▶ _Requirement_
Find the lines of the material below that include the string "median", then copy each one.

▶ _Material provided_

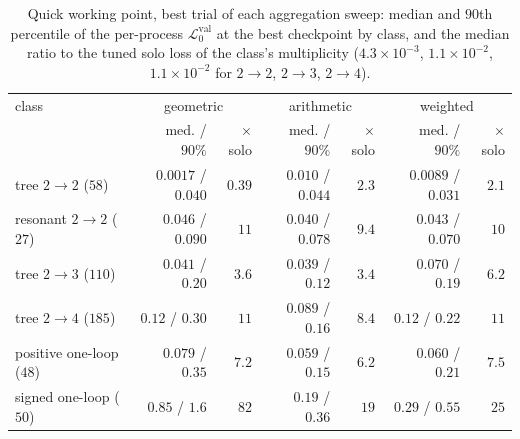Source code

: \documentclass[11pt]{article}
\newcommand{\vlnr}{\mathcal{L}^{\mathrm{val}}_{0}}   %
\begin{document}
\begin{table}[H]
\centering
\caption{Quick working point, best trial of each aggregation sweep: median and $90$th
percentile of the per-process $\vlnr$ at the best checkpoint by class, and the median ratio to the
tuned solo loss of the class's multiplicity ($4.3\times10^{-3}$, $1.1\times10^{-2}$,
$1.1\times10^{-2}$ for $2\to2$, $2\to3$, $2\to4$).}
\label{tab:catv2_q_classes}
\begin{tabular}{@{}lrrrrrr@{}}
\toprule
class & \multicolumn{2}{c}{geometric} & \multicolumn{2}{c}{arithmetic} & \multicolumn{2}{c}{weighted} \\
 & med. / $90\%$ & $\times$solo & med. / $90\%$ & $\times$solo & med. / $90\%$ & $\times$solo \\
\midrule
tree $2\to2$ ($58$) & $0.0017$ / $0.040$ & $0.39$ & $0.010$ / $0.044$ & $2.3$ & $0.0089$ / $0.031$ & $2.1$ \\
resonant $2\to2$ ($27$) & $0.046$ / $0.090$ & $11$ & $0.040$ / $0.078$ & $9.4$ & $0.043$ / $0.070$ & $10$ \\
tree $2\to3$ ($110$) & $0.041$ / $0.20$ & $3.6$ & $0.039$ / $0.12$ & $3.4$ & $0.070$ / $0.19$ & $6.2$ \\
tree $2\to4$ ($185$) & $0.12$ / $0.30$ & $11$ & $0.089$ / $0.16$ & $8.4$ & $0.12$ / $0.22$ & $11$ \\
positive one-loop ($48$) & $0.079$ / $0.35$ & $7.2$ & $0.059$ / $0.15$ & $6.2$ & $0.060$ / $0.21$ & $7.5$ \\
signed one-loop ($50$) & $0.85$ / $1.6$ & $82$ & $0.19$ / $0.36$ & $19$ & $0.29$ / $0.55$ & $25$ \\
\bottomrule
\end{tabular}
\end{table}
\end{document}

▶ _Answer to the exercise_
\caption{Quick working point, best trial of each aggregation sweep: median and $90$th
percentile of the per-process $\vlnr$ at the best checkpoint by class, and the median ratio to the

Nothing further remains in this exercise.